*** Data for this exercise Section Begins ***
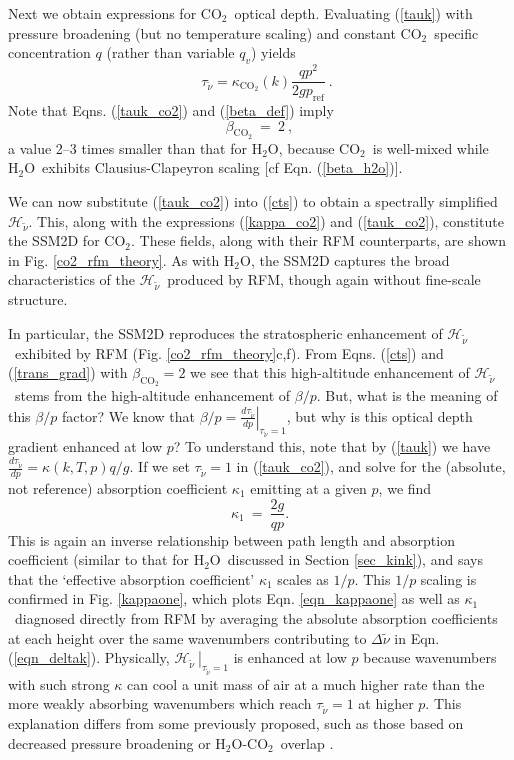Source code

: \documentclass{ametsoc}
\newcommand{\beqn}{\begin{equation}}
\newcommand{\eeqn}{\end{equation}}
\newcommand{\n}{\nonumber}
\newcommand{\eqnref}[1]{(\ref{#1})}
\newcommand{\der}[2]{\ensuremath{\frac{d #1}{d #2}}}
\newcommand{\qv}{\ensuremath{q_v}}
\newcommand{\cotwo}{\ensuremath{\mathrm{CO_2}}}
\newcommand{\htwo}{\ensuremath{\mathrm{H_2O}}}
\newcommand{\wv}{\ensuremath{\widetilde{\nu}}}
\newcommand{\ch}{\ensuremath{\mathcal{H}}}
\newcommand{\chk}{\ensuremath{\ch_{\wv}}}
\newcommand{\tauk}{\ensuremath{\tau_{\wv}}}
\newcommand{\kappaone}{\ensuremath{\kappa_1}}
\newcommand{\pref}{\ensuremath{p_{\mathrm{ref}}}}
\begin{document}
Next we obtain expressions for \cotwo\ optical depth. Evaluating  \eqnref{tauk} with pressure broadening (but no temperature scaling) and constant \cotwo\ specific concentration $q$ (rather than variable \qv) yields
\beqn
	\quad \tauk  = \kappa_{\cotwo}(k)\frac{qp^2}{2g\pref}   \ .
	\label{tauk_co2}
\eeqn
 Note that Eqns. \eqnref{tauk_co2} and \eqnref{beta_def} imply 
 \beqn
 	\beta_{\cotwo} \ = \ 2 \ ,
	\n
\eeqn
a value 2--3 times smaller than that for \htwo, because \cotwo\ is well-mixed while \htwo\ exhibits Clausius-Clapeyron scaling [cf Eqn. \eqnref{beta_h2o}].

We can now substitute \eqnref{tauk_co2} into \eqnref{cts} to obtain a spectrally simplified \chk. This, along with the expressions \eqnref{kappa_co2}  and \eqnref{tauk_co2}, constitute the SSM2D for \cotwo. These fields, along with their RFM counterparts, are shown in Fig. \ref{co2_rfm_theory}. As with \htwo, the SSM2D captures the broad characteristics of the \chk\ produced by RFM, though again without fine-scale structure. 

In particular, the SSM2D reproduces the stratospheric enhancement of \chk\ exhibited by RFM (Fig. \ref{co2_rfm_theory}c,f). From Eqns. \eqnref{cts} and \eqnref{trans_grad} with $\beta_{\cotwo}=2$  we see that this high-altitude enhancement of \chk\  stems from the high-altitude enhancement of $\beta/p$.  But, what is the meaning of this $\beta/p$ factor? We know that $\beta/p = \left. \der{\tauk}{p}\right|_{\tauk=1}$, but why is this optical depth gradient enhanced at low $p$? To understand this, note that by \eqnref{tauk} we have $\der{\tauk}{p} = \kappa(k,T,p)q/g$. If we set  $\tauk=1$ in  \eqnref{tauk_co2}, and solve for the (absolute, not reference) absorption coefficient $\kappa_1$ emitting at a given $p$, we find 
\beqn
	\kappa_1 \ = \ \frac{2g}{qp}.
	\label{eqn_kappaone}
\eeqn
 This is again an inverse relationship between path length and absorption coefficient (similar to that for \htwo\  discussed in Section \ref{sec_kink}), and says that  the `effective absorption coefficient' $\kappa_1$  scales as $1/p$. 
 This $1/p$ scaling is confirmed in Fig. \ref{kappaone}, which plots Eqn. \eqref{eqn_kappaone} as well as \kappaone\ diagnosed directly from RFM by averaging the absolute absorption coefficients at each height over the same wavenumbers  contributing to $\Delta \wv$ in Eqn. \eqnref{eqn_deltak}. Physically, $\left.\chk\ \right|_{\tauk=1}$ is enhanced at low $p$  because wavenumbers with such strong $\kappa$ can cool a unit mass of air at a much higher rate than the more weakly absorbing wavenumbers which reach $\tauk=1$ at higher $p$.  This explanation differs from some previously proposed, such as those based on decreased pressure broadening \citep[][pg. 317]{petty2006} or \htwo-\cotwo\ overlap \citep[][]{zhu1992}.
\end{document}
*** Data for this exercise Section Ends ***
→ **Work to complete**
If a record contains a picture, drop the picture and repeat the rest exactly.

→ **Solution to the problem**
Source code

: \documentclass{ametsoc}
\newcommand{\beqn}{\begin{equation}}
\newcommand{\eeqn}{\end{equation}}
\newcommand{\n}{\nonumber}
\newcommand{\eqnref}[1]{(\ref{#1})}
\newcommand{\der}[2]{\ensuremath{\frac{d #1}{d #2}}}
\newcommand{\qv}{\ensuremath{q_v}}
\newcommand{\cotwo}{\ensuremath{\mathrm{CO_2}}}
\newcommand{\htwo}{\ensuremath{\mathrm{H_2O}}}
\newcommand{\wv}{\ensuremath{\widetilde{\nu}}}
\newcommand{\ch}{\ensuremath{\mathcal{H}}}
\newcommand{\chk}{\ensuremath{\ch_{\wv}}}
\newcommand{\tauk}{\ensuremath{\tau_{\wv}}}
\newcommand{\kappaone}{\ensuremath{\kappa_1}}
\newcommand{\pref}{\ensuremath{p_{\mathrm{ref}}}}
\begin{document}
Next we obtain expressions for \cotwo\ optical depth. Evaluating  \eqnref{tauk} with pressure broadening (but no temperature scaling) and constant \cotwo\ specific concentration $q$ (rather than variable \qv) yields
\beqn
	\quad \tauk  = \kappa_{\cotwo}(k)\frac{qp^2}{2g\pref}   \ .
	\label{tauk_co2}
\eeqn
 Note that Eqns. \eqnref{tauk_co2} and \eqnref{beta_def} imply 
 \beqn
 	\beta_{\cotwo} \ = \ 2 \ ,
	\n
\eeqn
a value 2--3 times smaller than that for \htwo, because \cotwo\ is well-mixed while \htwo\ exhibits Clausius-Clapeyron scaling [cf Eqn. \eqnref{beta_h2o}].

We can now substitute \eqnref{tauk_co2} into \eqnref{cts} to obtain a spectrally simplified \chk. This, along with the expressions \eqnref{kappa_co2}  and \eqnref{tauk_co2}, constitute the SSM2D for \cotwo. These fields, along with their RFM counterparts, are shown in Fig. \ref{co2_rfm_theory}. As with \htwo, the SSM2D captures the broad characteristics of the \chk\ produced by RFM, though again without fine-scale structure. 

In particular, the SSM2D reproduces the stratospheric enhancement of \chk\ exhibited by RFM (Fig. \ref{co2_rfm_theory}c,f). From Eqns. \eqnref{cts} and \eqnref{trans_grad} with $\beta_{\cotwo}=2$  we see that this high-altitude enhancement of \chk\  stems from the high-altitude enhancement of $\beta/p$.  But, what is the meaning of this $\beta/p$ factor? We know that $\beta/p = \left. \der{\tauk}{p}\right|_{\tauk=1}$, but why is this optical depth gradient enhanced at low $p$? To understand this, note that by \eqnref{tauk} we have $\der{\tauk}{p} = \kappa(k,T,p)q/g$. If we set  $\tauk=1$ in  \eqnref{tauk_co2}, and solve for the (absolute, not reference) absorption coefficient $\kappa_1$ emitting at a given $p$, we find 
\beqn
	\kappa_1 \ = \ \frac{2g}{qp}.
	\label{eqn_kappaone}
\eeqn
 This is again an inverse relationship between path length and absorption coefficient (similar to that for \htwo\  discussed in Section \ref{sec_kink}), and says that  the `effective absorption coefficient' $\kappa_1$  scales as $1/p$. 
 This $1/p$ scaling is confirmed in Fig. \ref{kappaone}, which plots Eqn. \eqref{eqn_kappaone} as well as \kappaone\ diagnosed directly from RFM by averaging the absolute absorption coefficients at each height over the same wavenumbers  contributing to $\Delta \wv$ in Eqn. \eqnref{eqn_deltak}. Physically, $\left.\chk\ \right|_{\tauk=1}$ is enhanced at low $p$  because wavenumbers with such strong $\kappa$ can cool a unit mass of air at a much higher rate than the more weakly absorbing wavenumbers which reach $\tauk=1$ at higher $p$.  This explanation differs from some previously proposed, such as those based on decreased pressure broadening \citep[][pg. 317]{petty2006} or \htwo-\cotwo\ overlap \citep[][]{zhu1992}.
\end{document}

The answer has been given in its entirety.